Hüzün ve utanç
Haberin Devamı ›
Takımlardan biri, ligin ilk yarısından beri ‘misafir takım’ duygusu ile oynayan Hacettepe, diğeri ise geçen haftaki mağlubiyetten sonra şampiyonluk yarışından koptuğunu itiraf eden Galatasaray. Puan farkı ne kadar dev gibi olsa da, sahadaki fark Galatasaray’ın maçın başından itibaren hüzünlü, futbol fikrini yitirmiş bir takım gibi oynamasıydı...

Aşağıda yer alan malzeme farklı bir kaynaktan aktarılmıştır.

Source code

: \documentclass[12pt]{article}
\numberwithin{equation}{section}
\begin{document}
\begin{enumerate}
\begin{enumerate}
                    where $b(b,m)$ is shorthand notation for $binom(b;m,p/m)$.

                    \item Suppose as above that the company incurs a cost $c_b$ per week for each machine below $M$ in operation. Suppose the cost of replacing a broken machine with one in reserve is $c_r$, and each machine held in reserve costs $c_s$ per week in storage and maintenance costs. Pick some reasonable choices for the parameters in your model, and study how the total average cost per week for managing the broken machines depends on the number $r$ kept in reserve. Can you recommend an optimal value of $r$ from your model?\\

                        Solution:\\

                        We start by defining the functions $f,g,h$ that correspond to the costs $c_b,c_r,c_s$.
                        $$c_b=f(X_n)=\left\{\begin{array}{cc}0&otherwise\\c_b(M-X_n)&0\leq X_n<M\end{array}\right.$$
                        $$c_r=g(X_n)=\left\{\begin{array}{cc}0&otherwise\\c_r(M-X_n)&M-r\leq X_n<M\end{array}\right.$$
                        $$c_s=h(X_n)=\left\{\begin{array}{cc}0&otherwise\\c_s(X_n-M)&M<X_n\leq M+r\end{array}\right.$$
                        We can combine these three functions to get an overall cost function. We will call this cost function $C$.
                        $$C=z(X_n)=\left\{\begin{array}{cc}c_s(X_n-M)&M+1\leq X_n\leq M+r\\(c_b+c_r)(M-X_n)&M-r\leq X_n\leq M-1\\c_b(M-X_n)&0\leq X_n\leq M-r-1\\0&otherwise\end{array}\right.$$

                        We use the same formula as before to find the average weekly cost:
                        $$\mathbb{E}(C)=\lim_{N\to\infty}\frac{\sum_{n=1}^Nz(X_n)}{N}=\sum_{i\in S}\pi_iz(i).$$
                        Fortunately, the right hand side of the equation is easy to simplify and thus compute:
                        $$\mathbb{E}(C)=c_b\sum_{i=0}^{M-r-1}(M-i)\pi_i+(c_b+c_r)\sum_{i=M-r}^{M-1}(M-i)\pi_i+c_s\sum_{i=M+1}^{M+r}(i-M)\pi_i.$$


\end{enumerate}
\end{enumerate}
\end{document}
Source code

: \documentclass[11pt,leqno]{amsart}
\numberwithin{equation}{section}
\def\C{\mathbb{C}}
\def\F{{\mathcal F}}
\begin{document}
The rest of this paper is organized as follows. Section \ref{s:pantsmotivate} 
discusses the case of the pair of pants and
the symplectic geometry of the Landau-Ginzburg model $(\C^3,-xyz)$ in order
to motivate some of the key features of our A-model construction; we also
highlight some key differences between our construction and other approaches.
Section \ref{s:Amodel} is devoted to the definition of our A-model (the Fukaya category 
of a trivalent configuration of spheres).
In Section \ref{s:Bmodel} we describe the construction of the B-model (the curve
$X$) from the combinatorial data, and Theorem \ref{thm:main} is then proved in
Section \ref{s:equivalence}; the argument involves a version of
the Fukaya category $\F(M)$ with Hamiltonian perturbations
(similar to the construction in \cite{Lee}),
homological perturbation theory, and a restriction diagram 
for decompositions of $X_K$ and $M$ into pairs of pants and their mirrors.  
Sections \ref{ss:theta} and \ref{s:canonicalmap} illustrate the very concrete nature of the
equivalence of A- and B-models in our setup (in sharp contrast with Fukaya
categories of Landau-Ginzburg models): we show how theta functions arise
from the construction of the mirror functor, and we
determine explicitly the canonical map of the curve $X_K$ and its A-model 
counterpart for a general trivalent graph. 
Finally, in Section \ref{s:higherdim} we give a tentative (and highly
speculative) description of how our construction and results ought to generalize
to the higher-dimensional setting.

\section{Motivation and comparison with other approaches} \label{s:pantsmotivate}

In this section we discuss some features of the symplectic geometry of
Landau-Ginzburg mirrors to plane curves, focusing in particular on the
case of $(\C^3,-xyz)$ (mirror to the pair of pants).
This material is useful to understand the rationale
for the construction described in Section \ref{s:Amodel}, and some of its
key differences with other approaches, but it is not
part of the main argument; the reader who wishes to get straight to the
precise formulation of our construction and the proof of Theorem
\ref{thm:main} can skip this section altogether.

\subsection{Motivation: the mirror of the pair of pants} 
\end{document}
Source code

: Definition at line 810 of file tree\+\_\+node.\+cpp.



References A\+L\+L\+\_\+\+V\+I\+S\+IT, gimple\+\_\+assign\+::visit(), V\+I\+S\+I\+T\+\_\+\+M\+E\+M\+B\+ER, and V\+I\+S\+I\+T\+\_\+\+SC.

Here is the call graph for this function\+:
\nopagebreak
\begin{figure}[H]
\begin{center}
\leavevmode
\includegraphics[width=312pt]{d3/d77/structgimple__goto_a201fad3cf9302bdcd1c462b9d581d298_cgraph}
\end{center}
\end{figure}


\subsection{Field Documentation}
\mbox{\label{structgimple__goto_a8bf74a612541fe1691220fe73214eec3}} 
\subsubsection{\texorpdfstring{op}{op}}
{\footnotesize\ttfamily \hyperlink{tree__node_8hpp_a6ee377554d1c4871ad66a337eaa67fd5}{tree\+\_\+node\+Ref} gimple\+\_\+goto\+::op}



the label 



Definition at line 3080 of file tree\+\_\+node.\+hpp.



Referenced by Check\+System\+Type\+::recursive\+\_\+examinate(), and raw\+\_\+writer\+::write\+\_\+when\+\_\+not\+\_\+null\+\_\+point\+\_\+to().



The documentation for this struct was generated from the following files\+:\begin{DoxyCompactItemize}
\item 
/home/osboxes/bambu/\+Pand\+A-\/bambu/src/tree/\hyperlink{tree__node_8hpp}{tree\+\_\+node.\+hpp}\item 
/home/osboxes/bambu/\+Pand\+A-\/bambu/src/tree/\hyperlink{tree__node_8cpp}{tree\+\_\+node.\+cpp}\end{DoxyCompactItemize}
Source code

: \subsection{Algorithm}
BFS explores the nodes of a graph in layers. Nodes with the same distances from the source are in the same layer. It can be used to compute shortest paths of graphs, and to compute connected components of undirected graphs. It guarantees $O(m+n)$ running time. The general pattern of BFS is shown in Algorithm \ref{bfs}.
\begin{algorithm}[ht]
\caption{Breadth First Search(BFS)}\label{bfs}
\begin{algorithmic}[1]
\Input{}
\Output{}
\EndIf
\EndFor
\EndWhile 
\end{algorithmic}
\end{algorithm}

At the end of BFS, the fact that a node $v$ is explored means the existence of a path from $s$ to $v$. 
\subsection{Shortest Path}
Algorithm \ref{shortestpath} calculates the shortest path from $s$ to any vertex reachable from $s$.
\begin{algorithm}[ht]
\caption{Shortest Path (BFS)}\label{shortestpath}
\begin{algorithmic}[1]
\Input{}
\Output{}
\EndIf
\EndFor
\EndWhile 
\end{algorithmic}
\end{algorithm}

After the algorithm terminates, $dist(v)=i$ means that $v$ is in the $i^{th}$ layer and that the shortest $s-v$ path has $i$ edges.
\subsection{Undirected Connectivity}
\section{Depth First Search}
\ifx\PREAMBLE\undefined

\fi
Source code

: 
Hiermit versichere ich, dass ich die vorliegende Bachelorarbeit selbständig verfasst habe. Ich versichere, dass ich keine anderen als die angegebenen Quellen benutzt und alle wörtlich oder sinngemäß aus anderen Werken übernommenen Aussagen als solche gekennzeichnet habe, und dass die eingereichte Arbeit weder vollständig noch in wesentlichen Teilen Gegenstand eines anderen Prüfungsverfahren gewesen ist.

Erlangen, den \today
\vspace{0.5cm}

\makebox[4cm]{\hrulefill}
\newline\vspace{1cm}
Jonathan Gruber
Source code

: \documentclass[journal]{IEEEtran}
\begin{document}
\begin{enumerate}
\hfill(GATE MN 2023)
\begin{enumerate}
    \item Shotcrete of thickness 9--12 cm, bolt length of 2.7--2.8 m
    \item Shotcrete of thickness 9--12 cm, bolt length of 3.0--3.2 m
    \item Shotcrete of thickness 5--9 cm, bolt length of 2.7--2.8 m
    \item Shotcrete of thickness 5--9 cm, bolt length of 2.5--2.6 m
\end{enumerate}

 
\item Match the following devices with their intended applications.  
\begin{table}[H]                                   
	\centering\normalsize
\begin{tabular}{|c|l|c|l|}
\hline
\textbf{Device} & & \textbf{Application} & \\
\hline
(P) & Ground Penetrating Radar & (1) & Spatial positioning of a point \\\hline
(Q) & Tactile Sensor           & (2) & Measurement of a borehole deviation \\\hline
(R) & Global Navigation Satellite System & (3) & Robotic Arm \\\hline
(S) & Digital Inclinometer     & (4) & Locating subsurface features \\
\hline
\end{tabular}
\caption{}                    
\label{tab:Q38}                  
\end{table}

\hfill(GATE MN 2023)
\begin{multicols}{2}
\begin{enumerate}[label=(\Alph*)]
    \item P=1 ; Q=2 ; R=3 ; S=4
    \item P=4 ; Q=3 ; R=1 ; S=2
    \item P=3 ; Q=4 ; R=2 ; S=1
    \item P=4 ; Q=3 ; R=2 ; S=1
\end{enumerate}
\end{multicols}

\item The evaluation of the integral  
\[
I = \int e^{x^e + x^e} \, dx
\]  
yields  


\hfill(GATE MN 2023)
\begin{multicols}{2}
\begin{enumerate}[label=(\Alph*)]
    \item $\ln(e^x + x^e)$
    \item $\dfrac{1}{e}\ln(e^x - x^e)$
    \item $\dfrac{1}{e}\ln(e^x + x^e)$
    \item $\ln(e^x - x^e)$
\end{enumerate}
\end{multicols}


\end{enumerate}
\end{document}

Galatasaray maça tembel bir takım gibi oynayıp ‘solda Kewell ve Hakan Balta’ya uzun pas’ ve ‘Baros’a uzun pas’ ile indirgenmiş bir atak yapısı ile oynarken varlık gösteremedi. Ne zaman ki takımın doğru dürüst tempoya sahip 3 adamı Hakan Balta, Mehmet Topal ve Barış rakip ceza sahasına yaklaşmaya başladı. Ama golcüler de vuruş duygusunu yitirmişlerdi.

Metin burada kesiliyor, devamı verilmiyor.